軽井沢フードフェスティバル「Cu-Cal(クーカル)」へ!

今年の9月も、軽井沢に、「クーカル」に行ってきました。折しもシルバーウィーク。晩夏の名残も消え、9月も後半の軽井沢ゆえ、店仕舞いをしているところも多く、静かな軽井沢を想像していた私の予想は見事に裏切られました。

いやぁ、凄い人、人、人、人の波。旧軽の通りは、まるで竹下通りのよう。「お盆の頃よりも、人、出てるみたいだねぇ」とのタクシーの運転手さんのひと言にも納得、である。万平ホテルで、P誌のA嬢とおちあって、旧軽をふらりと歩いた後、早速「クーカル」へ。
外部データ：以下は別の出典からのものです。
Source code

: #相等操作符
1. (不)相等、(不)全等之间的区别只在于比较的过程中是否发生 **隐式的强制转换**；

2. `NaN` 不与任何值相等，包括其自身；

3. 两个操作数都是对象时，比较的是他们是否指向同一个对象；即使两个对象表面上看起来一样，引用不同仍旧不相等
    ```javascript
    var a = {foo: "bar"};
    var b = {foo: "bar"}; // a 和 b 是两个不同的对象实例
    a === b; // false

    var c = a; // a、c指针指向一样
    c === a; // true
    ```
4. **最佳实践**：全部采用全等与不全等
ちょうど今日が最終日。有終の美を飾るシェフは、あの「ル・マンジュ・トゥー」の谷昇氏である。7時すぎ、会場に着くとすでに大半の席が埋まり、粛々とコースは始まっていた。

料理を運んだり、お客さんに料理を説明したり、厨房へ駆けこんだり・・・と谷シェフ全開。とても生き生きとしている。こんな谷シェフ、東京の店ではなかなか見られない。こちらまで楽しくなってくる。

まずは、本日のメニューをご紹介しよう。

岩魚のパラフィン、パットルージュのクーリ
仔鴨のショー・エ・フロア フォアグラのコンフィ 人参のグラッセ
鯉の赤ワイン煮、冷製
豚バラの煮込み、カルボナード
信州サーモンの低温調理、カーボンソース

夏鹿のロースト、ブーダンムー、ビーツピュレー

洋梨のベルエレーヌ見立て
モンブラン軽井沢風
小菓子

パン、コーヒー

とまぁ、こんな具合だ。

まずは、しょっぱなから目を見張らされた。岩魚のパラフィンである。メニューを見て、てっきり、薄いパータ・フィローのようなもので、岩魚の切り身かクネルをスティック状に巻いて揚げた春巻き状の料理が出てくるものと思っていた。だが、目の前に現れたのは、薄い、まさにパラフィンそのもの。岩魚の姿形はみじんもない。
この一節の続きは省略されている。